Premenstrual Syndrome (PMS), feeling ‘hormonal’, an attack of the crazies. Whatever you call it, we all know that the monthly rollercoaster that is being a menstruating woman has physical and emotional side effects which really suck.
PMS is defined as, ‘distressing physical, psychological and behavioural symptoms not caused by disease which regularly recur between ovulation and menstruation’. It’s widely thought to be related to activity in the ovaries, because it doesn’t occur before puberty, in pregnancy or after menopause.
But if that’s not you, then the likelihood that you experience PMS each month is overwhelming. The experts agree. Dr Hannah Darvill, a GP based in Birmingham, admits, ”It affects around 95% of women and is severe in about 5% of cases."
Want #lessPMS in your life? Us too. Find out how to manage your PMS like a pro, with these expert tips.
PMS symptom: Bloating
Louise, 27, suffers from bloating each month. “It’s got so bad that I have a separate wardrobe depending on my cycle – I can go up a whole dress size easily. I go for floaty tops and smocks to try and hide it but I still feel self-conscious.”

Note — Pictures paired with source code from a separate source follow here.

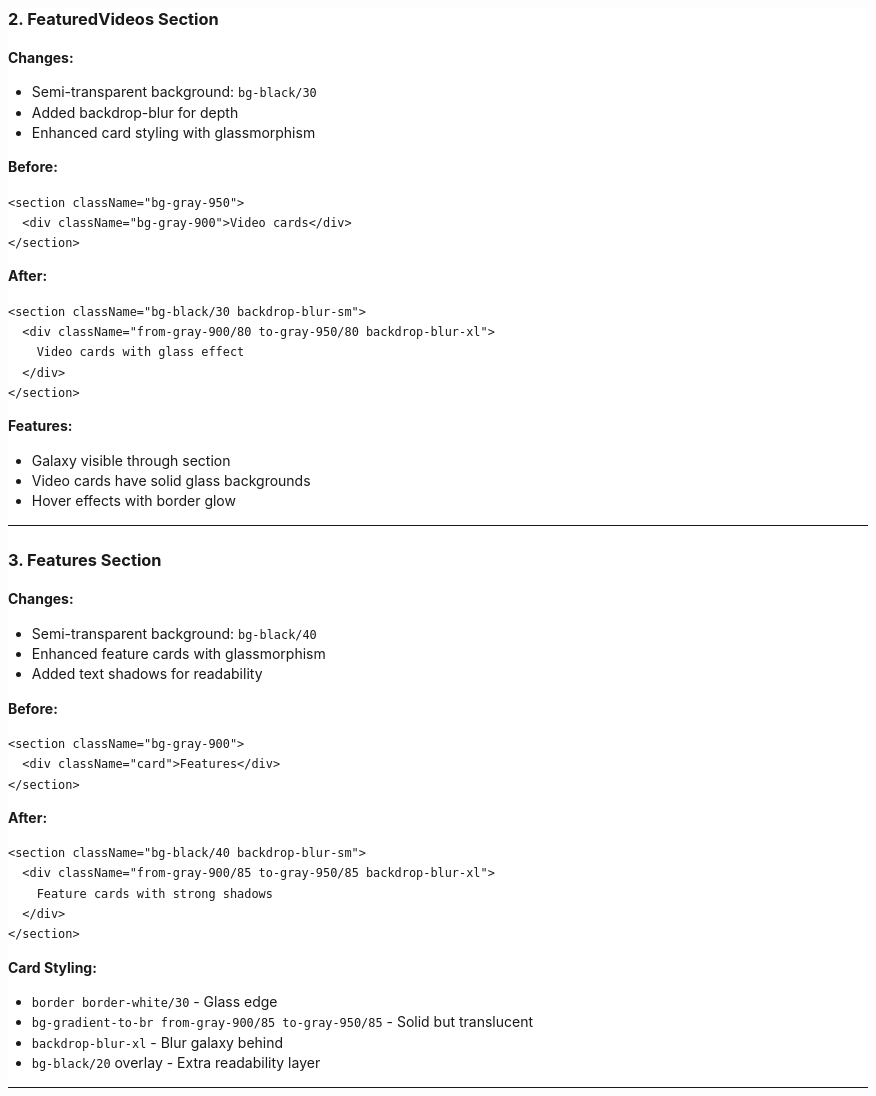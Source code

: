 
### 2. FeaturedVideos Section
**Changes:**
- Semi-transparent background: `bg-black/30`
- Added backdrop-blur for depth
- Enhanced card styling with glassmorphism

**Before:**
```tsx
<section className="bg-gray-950">
  <div className="bg-gray-900">Video cards</div>
</section>
```

**After:**
```tsx
<section className="bg-black/30 backdrop-blur-sm">
  <div className="from-gray-900/80 to-gray-950/80 backdrop-blur-xl">
    Video cards with glass effect
  </div>
</section>
```

**Features:**
- Galaxy visible through section
- Video cards have solid glass backgrounds
- Hover effects with border glow

---

### 3. Features Section
**Changes:**
- Semi-transparent background: `bg-black/40`
- Enhanced feature cards with glassmorphism
- Added text shadows for readability

**Before:**
```tsx
<section className="bg-gray-900">
  <div className="card">Features</div>
</section>
```

**After:**
```tsx
<section className="bg-black/40 backdrop-blur-sm">
  <div className="from-gray-900/85 to-gray-950/85 backdrop-blur-xl">
    Feature cards with strong shadows
  </div>
</section>
```

**Card Styling:**
- `border border-white/30` - Glass edge
- `bg-gradient-to-br from-gray-900/85 to-gray-950/85` - Solid but translucent
- `backdrop-blur-xl` - Blur galaxy behind
- `bg-black/20` overlay - Extra readability layer

---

If this sounds like you, there are a number of steps you can take to banish the bloat. Dr Darvill recommends reducing the amount of foods known to cause bloating. This includes beans, onions, broccoli, cabbage and cauliflower.
You should also give fizzy drinks a miss and aim for 20 minutes of exercise a day if you are prone to constipation as this improves bowel function.
PMS symptom: Low mood
Corinne, 29, admits her husband finds it difficult to handle her hormonal mood swings. “I have a tendency to fly off the wall for no reason. At the time, I’m so angry I can’t think, but 30 minutes later I realise it was silly.”
Dr Darvill says it’s important to distinguish between PMS-related low mood and an underlying disorder such as anxiety or depression. “Keeping a menstrual diary over a couple of cycles can be useful to establish that low mood is cyclical and not pervasive. It can also be useful in evaluating your response to treatment.”
“Cognitive Behavioural Therapy (CBT) is a type of counselling that has been shown to be as effective as antidepressants in managing low mood associated with PMS.”
There are other options too. A study found that women who took a krill oil supplement reported a significant reduction of up to 69% in their PMS symptoms. The women took part in a 3 month trial and their symptoms returned when the study ended and they stopped taking the supplement.
Krill are small crustaceans found in the sea whose oil is rich in omega-3 fatty acids and antioxidants. This oil is more easily absorbed into our bodies than fish oil. This was combined into a daily capsule which contained nutrients such as vitamin D3 (which can help mood disorders), rosemary (used for its anti-depressive effects) and soy isoflavones (which can alleviate cramps and headaches).
Participants in the study found that PMS symptoms like bloating were reduced by 32%, low mood by 44%, fatigue by 25% and skin outbreaks by 37%.
PMS symptom: Cramps
Rebecca, 29 has had severe cramps since her periods started. “My mum used to keep me off school because I’d be in so much pain. Then the doctor put me on the pill which helped a lot, but it still affects my concentration at work.”
A warm bath can provide relief from cramps, according to Dr Darvill. “Gentle massage and a hot water bottle can also help. If you can face it, going for a swim can alleviate cramps. Paracetamol and ibuprofen can also be helpful.” If you’ve tried this and your life is still being affected, as with any symptom, you should see your GP.
PMS symptom: Lethargy
Sophie, 33, struggles with low energy levels each month. “By the end of the day I feel like I’m running on empty and evening plans are out of the question. I feel guilty for being flakey with friends but I just can’t face anything other than going home to my PJs and bed.”
Sophie’s not alone – but you don’t have to accept lethargy in your life. Dr Darvill says there are a number of changes you can make starting with your diet, “Try to eat regular small meals containing complex carbohydrates.”
This includes whole grains like brown rice and quinoa, fruit and veg, legumes, nuts and seeds. They’ll release energy slowly into the blood so you don’t crash like you do with a coffee or after a cake.
Staying well hydrated is key to boosting energy according to Dr Darvill, while reducing your caffeine and alcohol intake may help too.